We have become accustomed to the fact that there is a Chabad house in almost every corner of the world. If any problem arises, there is always someone to turn to. Jews get stuck somewhere? One phone call to a Chabad house and they will provide them with kosher food and everything they need. But is it really that natural and simple?
It is human nature that a miracle arouses excitement and admiration only the first time. If it is repeated over and over, we begin to treat it as something natural and self-evident.
But it is permissible to observe things a little and realize how unnatural this phenomenon is.
A life of sacrifice
Mission is a sacrifice whose magnitude and significance are not always understood. You get up in the morning and make yourself a cup of coffee. Your hand automatically reaches for the refrigerator and takes out fresh milk. It's natural to have milk; how could it not? But for many of the mission, fresh milk is a distant concept.
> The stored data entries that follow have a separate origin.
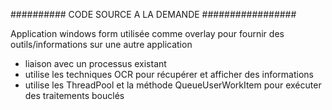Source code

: ########## CODE SOURCE A LA DEMANDE #################

Application windows form utilisée comme overlay pour fournir des outils/informations sur une autre application
- liaison avec un processus existant
- utilise les techniques OCR pour récupérer et afficher des informations
- utilise les ThreadPool et la méthode QueueUserWorkItem pour exécuter des traitements bouclés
At most, they manage to obtain sterilized milk, but fresh 'Israeli milk', and on top of that, a few cheeses and dairy delicacies – some of which they haven't seen in years.
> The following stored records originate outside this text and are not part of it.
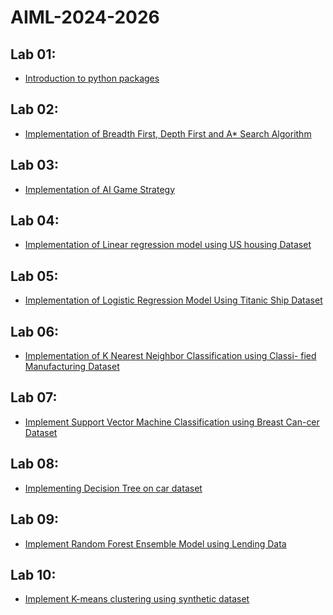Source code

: # AIML-2024-2026
## Lab 01: 
- [Introduction to python packages](https://github.com/Pranay9392/AIML-2024-2026/blob/main/AIML_A1.ipynb)

## Lab 02: 
- [Implementation of Breadth First, Depth First and A* Search
Algorithm](https://github.com/Pranay9392/AIML-2024-2026/commit/088892441acb2eade0ffe3951112374a058bdc49)
## Lab 03: 
- [Implementation of  AI Game Strategy](https://github.com/Pranay9392/AIML-2024-2026/blob/main/AIML_A3.ipynb) 
## Lab 04: 
- [Implementation of Linear regression model using US housing Dataset](https://github.com/Pranay9392/AIML-2024-2026/blob/main/AIML_A4.ipynb)
## Lab 05: 
- [Implementation of Logistic Regression Model Using Titanic Ship Dataset](https://github.com/Pranay9392/AIML-2024-2026/blob/main/AIML_A5.ipynb) 
## Lab 06: 
- [Implementation of  K Nearest Neighbor Classification using Classi-
fied Manufacturing Dataset](https://github.com/Pranay9392/AIML-2024-2026/blob/main/AIML_A6.ipynb) 
## Lab 07: 
- [Implement Support Vector Machine Classification using Breast Can-cer Dataset](https://github.com/Pranay9392/AIML-2024-2026/blob/main/AIML_A7.ipynb)
## Lab 08: 
- [Implementing Decision Tree on car dataset](https://github.com/Pranay9392/AIML-2024-2026/blob/main/AIML_A8.ipynb)
## Lab 09: 
- [Implement Random Forest Ensemble Model using Lending Data](https://github.com/Pranay9392/AIML-2024-2026/blob/main/AIML__A9.ipynb)
## Lab 10: 
- [Implement K-means clustering using synthetic dataset](https://github.com/Pranay9392/AIML-2024-2026/blob/main/AIML_A_10.ipynb)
The whole issue of kosher food requires logistics that are not simple. Everything is based on deliveries from long distances, on large freezers. And if you forgot to order something, wait patiently for the next delivery. And yet, the messengers host guests at their tables and provide kosher meals to tourists even in the most remote locations.
In the morning you are busy with the question of distribution to kindergartens and schools. Many of the shluchim can only dream of this. Where is kindergarten and where is school. The children are taught at home. The father and mother are the kindergarten teachers, the teachers and also the friends. The technology that enables distance learning helps, but still the life of a shluchim means children who grow up far away and do not benefit from educational institutions that for us are the most routine and basic thing.
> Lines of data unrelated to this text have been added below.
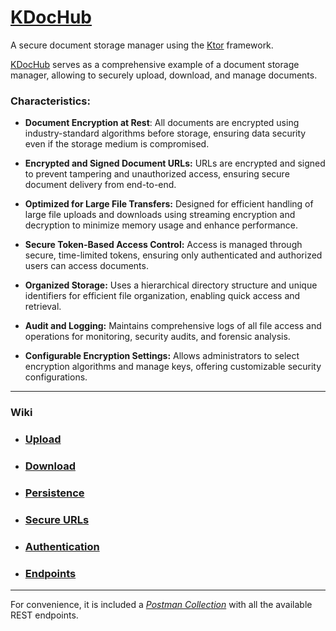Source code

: # [KDocHub](https://github.com/perracodex/KDocHub)

A secure document storage manager using the [Ktor](https://ktor.io/) framework.

[KDocHub](https://github.com/perracodex/KDocHub) serves as a comprehensive example of a document storage manager,
allowing to securely upload, download, and manage documents.

### Characteristics:

* **Document Encryption at Rest**:
  All documents are encrypted using industry-standard algorithms before storage, ensuring data security
  even if the storage medium is compromised.

* **Encrypted and Signed Document URLs:**
  URLs are encrypted and signed to prevent tampering and unauthorized access,
  ensuring secure document delivery from end-to-end.

* **Optimized for Large File Transfers:**
  Designed for efficient handling of large file uploads and downloads using streaming encryption
  and decryption to minimize memory usage and enhance performance.

* **Secure Token-Based Access Control:**
  Access is managed through secure, time-limited tokens, ensuring only authenticated and authorized users can access documents.

* **Organized Storage:**
  Uses a hierarchical directory structure and unique identifiers for efficient file organization,
  enabling quick access and retrieval.

* **Audit and Logging:**
  Maintains comprehensive logs of all file access and operations for monitoring, security audits, and forensic analysis.

* **Configurable Encryption Settings:**
  Allows administrators to select encryption algorithms and manage keys, offering customizable security configurations.

---

### Wiki

* ### [Upload](./.wiki/01.upload.md)
* ### [Download](./.wiki/02.download.md)
* ### [Persistence](./.wiki/03.persistence.md)
* ### [Secure URLs](./.wiki/04.secure-url.md)
* ### [Authentication](./.wiki/05.authentication.md)
* ### [Endpoints](./.wiki/06.endpoints.md)

---
For convenience, it is included a *[Postman Collection](./.postman/kdochub.postman_collection.json)* with all the available REST endpoints.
Before or after the dispersal, you go to the synagogue to pray. Of course, there is a minyan, even several minyanim. Many shluhim would be very happy if they had a minyan on Shabbat, and even that is not always the case. Sometimes it takes years of work to establish a minyan even on the high days. Think about the feeling of praying on Shabbat at home, alone, without a minyan, without reading the Torah.
To create something from nothing
There are shluchim whose nearest mikveh is a few hours away by plane. Fellowship for study – only via phone. And the loneliness, and the distance from family. Children who only see their grandparents on video calls. Young couples who decide to go on shluchim are essentially sacrificing their entire lives!
But over the years they manage to create something out of nothing. A mikveh is built, a synagogue is established, a kindergarten is founded. Sometimes even a school. A community begins to take shape. Jews who have almost forgotten their Judaism reconnect with their people and their heritage. The emigrants make new friends, members of the local community. They learn with them and they are helped to expand their activities.
And we haven't even talked about funding, which is neither simple nor obvious. A messenger needs to know how to raise donations, enlist supporters, and obtain partners. And in this challenge, they rise to the challenge bravely and create wonders.
These are the powers and blessings of the sending Rebbe, who promised that he would take the sent ones and their children upon his shoulders, and that their dedication and sacrifice would bring complete redemption to the entire Jewish people.